(+) How to Reduce the Errors in Your Genealogy Database

The following is a Plus Edition article written by and copyright by Dick Eastman. 

This article describes a method of killing two birds with one stone.

The first question concerns corruption within your genealogy database. Is your data still good? Or have read errors or write errors managed to corrupt the database? When you make a backup, are you backing up a good database or are you simply making a (corrupted) copy of a corrupted database? Read my earlier article “Always Test Your Backups!” at http://goo.gl/sNRxZe for description of the problem. Pay close attention to comments from newsletter readers that were posted at the end of the article. The problem is real and has happened to quite a few genealogists.

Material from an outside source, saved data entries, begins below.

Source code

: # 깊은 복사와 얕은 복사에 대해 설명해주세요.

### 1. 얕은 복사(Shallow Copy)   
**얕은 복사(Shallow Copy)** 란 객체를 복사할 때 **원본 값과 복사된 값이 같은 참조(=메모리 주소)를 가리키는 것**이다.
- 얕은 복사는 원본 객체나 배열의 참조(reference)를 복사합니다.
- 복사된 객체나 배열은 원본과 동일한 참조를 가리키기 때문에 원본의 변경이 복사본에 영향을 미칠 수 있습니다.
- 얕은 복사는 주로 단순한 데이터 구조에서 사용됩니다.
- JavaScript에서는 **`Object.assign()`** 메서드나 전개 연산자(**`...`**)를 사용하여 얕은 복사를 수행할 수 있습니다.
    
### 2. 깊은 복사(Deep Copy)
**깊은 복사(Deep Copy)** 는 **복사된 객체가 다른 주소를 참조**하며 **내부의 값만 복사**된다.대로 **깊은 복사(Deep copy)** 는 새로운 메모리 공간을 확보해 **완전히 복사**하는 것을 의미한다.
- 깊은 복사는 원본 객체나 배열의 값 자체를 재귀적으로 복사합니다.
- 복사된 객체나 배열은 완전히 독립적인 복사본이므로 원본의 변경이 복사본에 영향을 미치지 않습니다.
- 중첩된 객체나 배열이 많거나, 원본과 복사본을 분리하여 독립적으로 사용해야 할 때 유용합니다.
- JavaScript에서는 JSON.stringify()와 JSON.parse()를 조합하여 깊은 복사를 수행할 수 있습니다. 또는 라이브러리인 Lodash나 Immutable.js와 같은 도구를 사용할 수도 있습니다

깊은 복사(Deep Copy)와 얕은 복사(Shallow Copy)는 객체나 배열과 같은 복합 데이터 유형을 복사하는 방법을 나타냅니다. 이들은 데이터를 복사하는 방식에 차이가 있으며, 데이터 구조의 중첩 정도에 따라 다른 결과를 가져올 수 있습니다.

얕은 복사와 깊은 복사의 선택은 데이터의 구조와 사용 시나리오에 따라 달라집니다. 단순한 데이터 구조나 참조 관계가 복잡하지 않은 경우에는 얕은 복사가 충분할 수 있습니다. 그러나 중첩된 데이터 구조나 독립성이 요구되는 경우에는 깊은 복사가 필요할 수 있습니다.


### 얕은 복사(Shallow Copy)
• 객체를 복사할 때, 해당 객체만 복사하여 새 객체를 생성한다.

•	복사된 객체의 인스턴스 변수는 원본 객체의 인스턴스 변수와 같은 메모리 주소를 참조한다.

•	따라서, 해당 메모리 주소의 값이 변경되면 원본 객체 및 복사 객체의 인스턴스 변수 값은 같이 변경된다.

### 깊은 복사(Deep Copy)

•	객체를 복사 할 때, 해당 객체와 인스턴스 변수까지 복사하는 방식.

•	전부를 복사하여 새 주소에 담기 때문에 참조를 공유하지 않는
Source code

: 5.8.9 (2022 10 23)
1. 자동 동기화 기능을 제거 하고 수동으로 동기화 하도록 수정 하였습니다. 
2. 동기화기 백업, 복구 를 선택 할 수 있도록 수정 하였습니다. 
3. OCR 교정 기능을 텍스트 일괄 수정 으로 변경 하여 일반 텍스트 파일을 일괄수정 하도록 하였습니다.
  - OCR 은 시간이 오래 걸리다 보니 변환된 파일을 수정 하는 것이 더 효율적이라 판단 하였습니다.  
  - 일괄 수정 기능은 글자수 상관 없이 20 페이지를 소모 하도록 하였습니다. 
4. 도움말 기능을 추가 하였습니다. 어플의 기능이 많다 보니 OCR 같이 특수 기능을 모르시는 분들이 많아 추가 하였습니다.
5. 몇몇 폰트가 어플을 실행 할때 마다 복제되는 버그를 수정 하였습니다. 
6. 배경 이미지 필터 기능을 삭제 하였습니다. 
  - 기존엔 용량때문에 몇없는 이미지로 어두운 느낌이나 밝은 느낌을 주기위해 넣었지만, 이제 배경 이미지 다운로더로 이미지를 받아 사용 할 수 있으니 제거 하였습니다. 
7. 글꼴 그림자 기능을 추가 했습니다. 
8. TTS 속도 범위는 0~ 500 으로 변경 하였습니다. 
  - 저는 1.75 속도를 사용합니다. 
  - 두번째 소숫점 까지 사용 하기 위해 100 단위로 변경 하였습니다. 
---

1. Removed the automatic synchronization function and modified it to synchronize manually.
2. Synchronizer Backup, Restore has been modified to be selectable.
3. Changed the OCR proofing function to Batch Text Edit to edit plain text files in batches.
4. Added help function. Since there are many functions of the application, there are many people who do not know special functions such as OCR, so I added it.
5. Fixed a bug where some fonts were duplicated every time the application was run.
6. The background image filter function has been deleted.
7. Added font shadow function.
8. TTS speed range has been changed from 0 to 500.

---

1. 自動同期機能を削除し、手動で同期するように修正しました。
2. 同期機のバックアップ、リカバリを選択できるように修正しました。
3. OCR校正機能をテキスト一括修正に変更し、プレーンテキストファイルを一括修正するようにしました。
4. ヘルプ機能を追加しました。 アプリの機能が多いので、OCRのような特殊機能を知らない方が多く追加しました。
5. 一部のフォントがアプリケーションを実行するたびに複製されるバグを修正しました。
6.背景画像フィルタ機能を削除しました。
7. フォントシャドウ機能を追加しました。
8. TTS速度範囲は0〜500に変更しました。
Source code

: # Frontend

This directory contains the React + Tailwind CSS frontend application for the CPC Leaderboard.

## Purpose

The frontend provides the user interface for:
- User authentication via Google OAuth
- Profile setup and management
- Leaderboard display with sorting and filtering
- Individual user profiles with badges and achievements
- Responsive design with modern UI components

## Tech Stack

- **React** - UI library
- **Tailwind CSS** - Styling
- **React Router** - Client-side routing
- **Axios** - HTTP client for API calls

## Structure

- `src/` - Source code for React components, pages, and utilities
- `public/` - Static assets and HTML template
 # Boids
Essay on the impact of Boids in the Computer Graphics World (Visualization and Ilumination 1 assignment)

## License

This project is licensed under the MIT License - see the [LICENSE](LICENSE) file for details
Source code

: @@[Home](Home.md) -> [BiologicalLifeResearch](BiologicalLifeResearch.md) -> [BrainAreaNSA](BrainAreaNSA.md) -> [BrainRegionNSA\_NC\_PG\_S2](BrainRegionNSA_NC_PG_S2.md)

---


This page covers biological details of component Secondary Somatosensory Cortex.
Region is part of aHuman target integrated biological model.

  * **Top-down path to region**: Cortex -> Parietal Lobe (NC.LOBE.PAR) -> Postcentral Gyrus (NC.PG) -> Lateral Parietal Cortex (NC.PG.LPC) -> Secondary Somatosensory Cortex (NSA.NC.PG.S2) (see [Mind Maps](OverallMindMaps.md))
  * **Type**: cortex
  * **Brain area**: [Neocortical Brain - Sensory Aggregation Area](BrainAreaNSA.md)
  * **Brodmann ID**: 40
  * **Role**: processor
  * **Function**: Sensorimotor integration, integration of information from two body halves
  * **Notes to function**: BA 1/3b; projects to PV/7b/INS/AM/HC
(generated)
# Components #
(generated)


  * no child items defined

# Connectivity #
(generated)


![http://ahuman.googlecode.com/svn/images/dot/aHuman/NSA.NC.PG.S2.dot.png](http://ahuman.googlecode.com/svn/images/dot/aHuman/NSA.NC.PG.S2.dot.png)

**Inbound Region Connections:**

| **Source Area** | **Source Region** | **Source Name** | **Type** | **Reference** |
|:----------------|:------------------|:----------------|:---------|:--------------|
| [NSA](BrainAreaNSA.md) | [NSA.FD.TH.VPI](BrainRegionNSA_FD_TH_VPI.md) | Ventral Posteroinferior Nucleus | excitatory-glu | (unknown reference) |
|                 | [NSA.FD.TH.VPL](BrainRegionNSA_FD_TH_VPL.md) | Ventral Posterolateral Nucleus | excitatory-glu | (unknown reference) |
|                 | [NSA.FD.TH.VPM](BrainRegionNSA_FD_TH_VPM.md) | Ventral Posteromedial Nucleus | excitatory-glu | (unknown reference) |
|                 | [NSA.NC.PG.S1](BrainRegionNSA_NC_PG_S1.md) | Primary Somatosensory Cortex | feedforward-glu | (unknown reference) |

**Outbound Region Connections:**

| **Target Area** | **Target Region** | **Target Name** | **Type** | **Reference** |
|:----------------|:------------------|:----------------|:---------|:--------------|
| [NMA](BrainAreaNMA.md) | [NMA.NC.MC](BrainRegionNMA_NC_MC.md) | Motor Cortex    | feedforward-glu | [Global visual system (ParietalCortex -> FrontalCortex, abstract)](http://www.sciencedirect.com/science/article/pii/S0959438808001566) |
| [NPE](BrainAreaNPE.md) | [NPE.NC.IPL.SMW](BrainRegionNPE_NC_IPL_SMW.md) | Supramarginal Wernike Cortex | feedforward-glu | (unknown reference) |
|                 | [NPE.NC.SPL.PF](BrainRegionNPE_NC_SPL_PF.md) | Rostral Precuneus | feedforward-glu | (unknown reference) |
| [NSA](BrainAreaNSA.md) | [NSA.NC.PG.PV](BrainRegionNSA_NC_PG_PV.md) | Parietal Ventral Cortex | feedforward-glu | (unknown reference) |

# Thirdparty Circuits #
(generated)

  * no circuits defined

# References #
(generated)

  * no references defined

The second question concerns the integrity of your database. Are you confident of the accuracy of your genealogy data? You might be amazed at how many databases I see that include mothers giving birth at the age of eight, marriages at age twelve, or deaths at the age of 135. Sometimes you even find a person with a birth date prior to those of his parents. Download almost any GEDCOM file from the Internet and I suspect you can find similar problems.

Such errors are easy to create. Sometimes selecting the wrong person in original records can cause such errors. Copying someone else’s errors can cause other errors. Mistakes also occur because you had a keystroke error when entering the data; attempting to type 1835 on the keyboard can easily result in 1845 being pressed on the keys.

I found such errors in my own database some time ago when I checked. This was embarrassing at the time, but I am very glad that I found an easy solution to identify many of these errors. Nothing is ever perfect and this method is not guaranteed to catch 100% of the errors. However, it will catch many of them and I will gladly settle for that.

I ran an automated process looking for possible inaccuracies. The process quickly identified records that I needed to reexamine, records that I might not have noticed otherwise. Luckily, it is easy to check your entire database for obvious errors, whether you have 200 people or 200,000 in your files. For me, the entire process required about two minutes to check the records of nearly 4,000 people.